Thursday, October 23, 2014

Your Inner CEO: Out With The Old, In With The New





Today there’s a hunger for new breakthrough technologies in all areas of business. Apple probably did more to create this hunger than any other company, with Steve Jobs’ dramatic unveilings of new Apple products. As an entrepreneur, of course, you are the product – so you need to re-invent and re-introduce yourself on an ongoing basis.

You need to show your clients that you’re on the cutting edge. You need to make them believe it, and you need to believe it yourself as well. You have to convincingly present your understanding and mastery of change. That’s the only way to satisfy the hunger for newness that has become a principle of business success.

The US Post Office has been losing millions of dollars a year. One reason is the fact that the Post Office is locked into a certain way of doing things that simply cannot be radically changed. First class postage was a moneymaker for the post office, but what happened to first class postage when fax machines began to appear – not to mention email. The Post Office had all their distribution centers, they had trucks, and they had mail sorting, but all that became irrelevant when totally new technologies appeared.

Here’s the point. If you can offer your client new and powerful problem-solving benefits, you don’t have to compete with whoever had been the dominant player. You don’t need to be on the same playing field as the post office. You can create a whole new game with new and different rules.

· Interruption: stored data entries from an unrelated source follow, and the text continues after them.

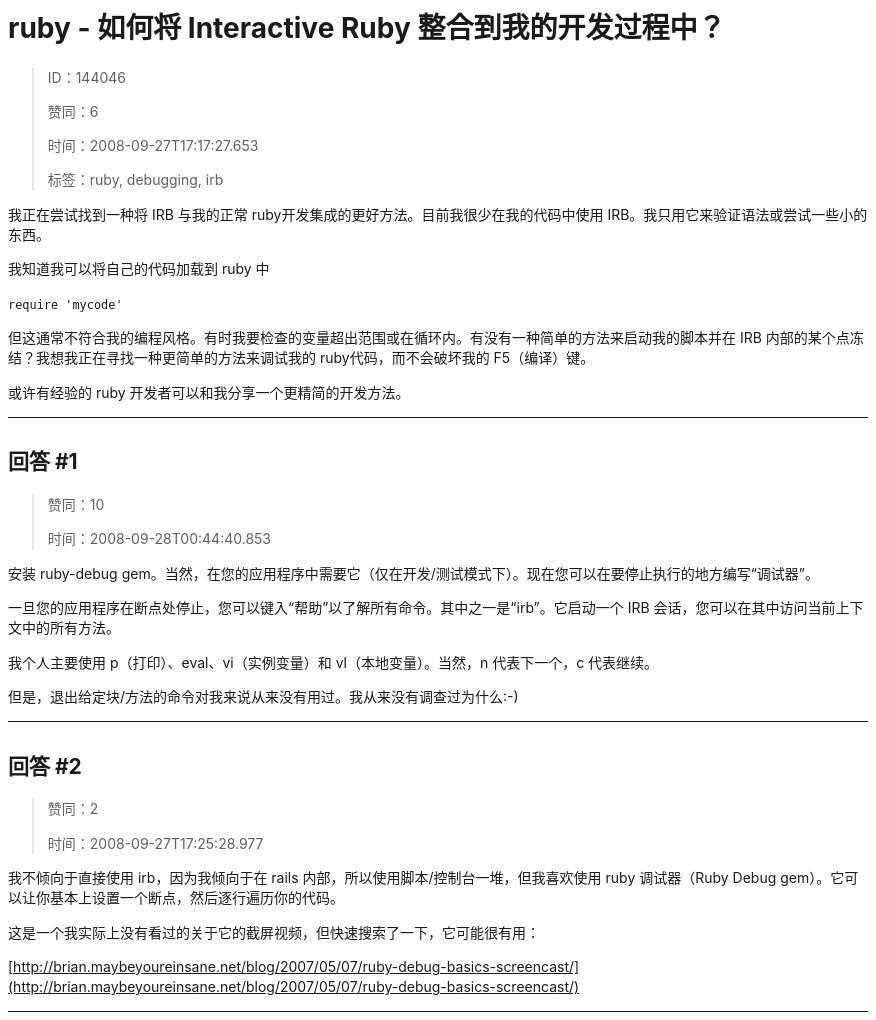 # ruby - 如何将 Interactive Ruby 整合到我的开发过程中？

> ID：144046
> 
> 赞同：6
> 
> 时间：2008-09-27T17:17:27.653
> 
> 标签：ruby, debugging, irb

我正在尝试找到一种将 IRB 与我的正常 ruby​​ 开发集成的更好方法。目前我很少在我的代码中使用 IRB。我只用它来验证语法或尝试一些小的东西。

我知道我可以将自己的代码加载到 ruby​​ 中

```
require 'mycode' 
```

但这通常不符合我的编程风格。有时我要检查的变量超出范围或在循环内。有没有一种简单的方法来启动我的脚本并在 IRB 内部的某个点冻结？我想我正在寻找一种更简单的方法来调试我的 ruby​​ 代码，而不会破坏我的 F5（编译）键。

或许有经验的 ruby​​ 开发者可以和我分享一个更精简的开发方法。

* * *

## 回答 #1

> 赞同：10
> 
> 时间：2008-09-28T00:44:40.853

安装 ruby​​-debug gem。当然，在您的应用程序中需要它（仅在开发/测试模式下）。现在您可以在要停止执行的地方编写“调试器”。

一旦您的应用程序在断点处停止，您可以键入“帮助”以了解所有命令。其中之一是“irb”。它启动一个 IRB 会话，您可以在其中访问当前上下文中的所有方法。

我个人主要使用 p（打印）、eval、vi（实例变量）和 vl（本地变量）。当然，n 代表下一个，c 代表继续。

但是，退出给定块/方法的命令对我来说从来没有用过。我从来没有调查过为什么:-)

* * *

## 回答 #2

> 赞同：2
> 
> 时间：2008-09-27T17:25:28.977

我不倾向于直接使用 irb，因为我倾向于在 rails 内部，所以使用脚本/控制台一堆，但我喜欢使用 ruby​​ 调试器（Ruby Debug gem）。它可以让你基本上设置一个断点，然后逐行遍历你的代码。

这是一个我实际上没有看过的关于它的截屏视频，但快速搜索了一下，它可能很有用：

[http://brian.maybeyoureinsane.net/blog/2007/05/07/ruby-debug-basics-screencast/](http://brian.maybeyoureinsane.net/blog/2007/05/07/ruby-debug-basics-screencast/)

* * *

Consider what happened to telecommunication systems. With all the old landlines, to succeed in that business you had to have cables and right-of-ways and all kinds of other hardware. Then somebody put a microwave tower on a hill and everything changed. Steve Jobs created the iPhone and everything changed again. These were huge leaps beyond where the old phone-system was.

Another example: the publishing industry is trapped in a 400-year-old paradigm, based on printing hard copies of books. Now an almost infinite number of electronic books can be distributed just by pushing a button. An e-book publisher can completely bypass the traditional publishing industry.

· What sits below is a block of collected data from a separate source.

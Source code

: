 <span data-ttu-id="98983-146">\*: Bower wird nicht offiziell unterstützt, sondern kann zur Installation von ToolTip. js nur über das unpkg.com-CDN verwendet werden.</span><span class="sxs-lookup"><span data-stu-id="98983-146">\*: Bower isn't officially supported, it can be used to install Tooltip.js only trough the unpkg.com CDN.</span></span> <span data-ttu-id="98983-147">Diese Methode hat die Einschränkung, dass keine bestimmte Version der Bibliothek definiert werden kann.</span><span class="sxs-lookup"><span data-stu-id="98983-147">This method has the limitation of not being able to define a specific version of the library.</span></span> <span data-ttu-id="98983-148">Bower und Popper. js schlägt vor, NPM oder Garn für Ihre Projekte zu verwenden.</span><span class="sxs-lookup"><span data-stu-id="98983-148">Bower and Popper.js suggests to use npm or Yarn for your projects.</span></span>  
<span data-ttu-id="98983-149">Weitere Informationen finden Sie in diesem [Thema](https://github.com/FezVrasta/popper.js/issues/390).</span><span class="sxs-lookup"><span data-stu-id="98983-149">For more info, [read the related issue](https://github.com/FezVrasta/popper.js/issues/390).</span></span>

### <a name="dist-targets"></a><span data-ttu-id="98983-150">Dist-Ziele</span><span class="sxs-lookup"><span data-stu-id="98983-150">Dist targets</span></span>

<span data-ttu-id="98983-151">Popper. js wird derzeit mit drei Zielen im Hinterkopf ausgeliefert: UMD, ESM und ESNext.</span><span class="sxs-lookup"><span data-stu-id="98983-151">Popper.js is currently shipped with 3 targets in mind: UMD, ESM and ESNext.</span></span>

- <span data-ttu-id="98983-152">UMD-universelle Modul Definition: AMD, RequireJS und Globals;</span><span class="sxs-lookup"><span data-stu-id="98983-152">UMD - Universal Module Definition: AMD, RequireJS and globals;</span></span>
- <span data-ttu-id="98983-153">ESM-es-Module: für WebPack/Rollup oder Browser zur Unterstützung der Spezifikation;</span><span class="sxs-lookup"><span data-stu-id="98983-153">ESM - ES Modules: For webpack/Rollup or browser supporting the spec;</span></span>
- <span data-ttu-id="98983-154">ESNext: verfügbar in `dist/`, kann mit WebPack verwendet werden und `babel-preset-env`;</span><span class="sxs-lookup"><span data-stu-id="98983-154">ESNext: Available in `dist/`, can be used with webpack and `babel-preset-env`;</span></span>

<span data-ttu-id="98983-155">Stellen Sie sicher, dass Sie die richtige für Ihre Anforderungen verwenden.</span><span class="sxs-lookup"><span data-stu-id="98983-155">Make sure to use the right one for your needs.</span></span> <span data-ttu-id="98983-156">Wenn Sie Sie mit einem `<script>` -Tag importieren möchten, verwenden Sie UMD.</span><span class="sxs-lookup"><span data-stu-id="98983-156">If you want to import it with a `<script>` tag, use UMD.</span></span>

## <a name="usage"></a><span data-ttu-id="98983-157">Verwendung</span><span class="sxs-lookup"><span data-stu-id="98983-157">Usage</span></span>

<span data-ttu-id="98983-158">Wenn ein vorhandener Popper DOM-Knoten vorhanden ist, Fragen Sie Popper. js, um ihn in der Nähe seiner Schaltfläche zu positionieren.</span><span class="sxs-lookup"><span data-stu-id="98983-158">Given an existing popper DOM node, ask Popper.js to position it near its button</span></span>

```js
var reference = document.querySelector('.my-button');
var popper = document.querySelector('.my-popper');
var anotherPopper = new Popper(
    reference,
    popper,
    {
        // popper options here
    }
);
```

At one time the most accurate watches in the world were made in Switzerland. You needed to be extremely meticulous and spend years looking into a magnifying glass at little gears in order to make them. You had to understand everything about gears and springs to be a watch manufacturer. Then some people in Japan said, “Forget that! We’ll just put it on a quartz chip. It vibrates at an absolutely stable rate when stimulated by a tiny battery.”

The amazing part is, the Japanese didn’t invent quartz watch technology. The Swiss invented it, but they didn’t patent it. So the Japanese just put it in the chip, because the Swiss had already told them how to do it. The Swiss were so invested in the springs and gears that they couldn’t see how the time for change was here.

At one time the Swiss had 95% of the watch market. Now the Japanese own 95% of the watch market. Because the Swiss didn’t take the technology that they had invented themselves, they got beaten with their own technology.

What lessons do stories like these hold for you as the CEO of your own inner corporation? How can you create a new version of yourself that makes you attractive as an innovator? Or how can you recognize and improve upon an already existing idea, so that it becomes your own? “Out with the old, in with the new” – we should all embody this ancient principle, and we should make it seem like we just thought of it ten minutes ago.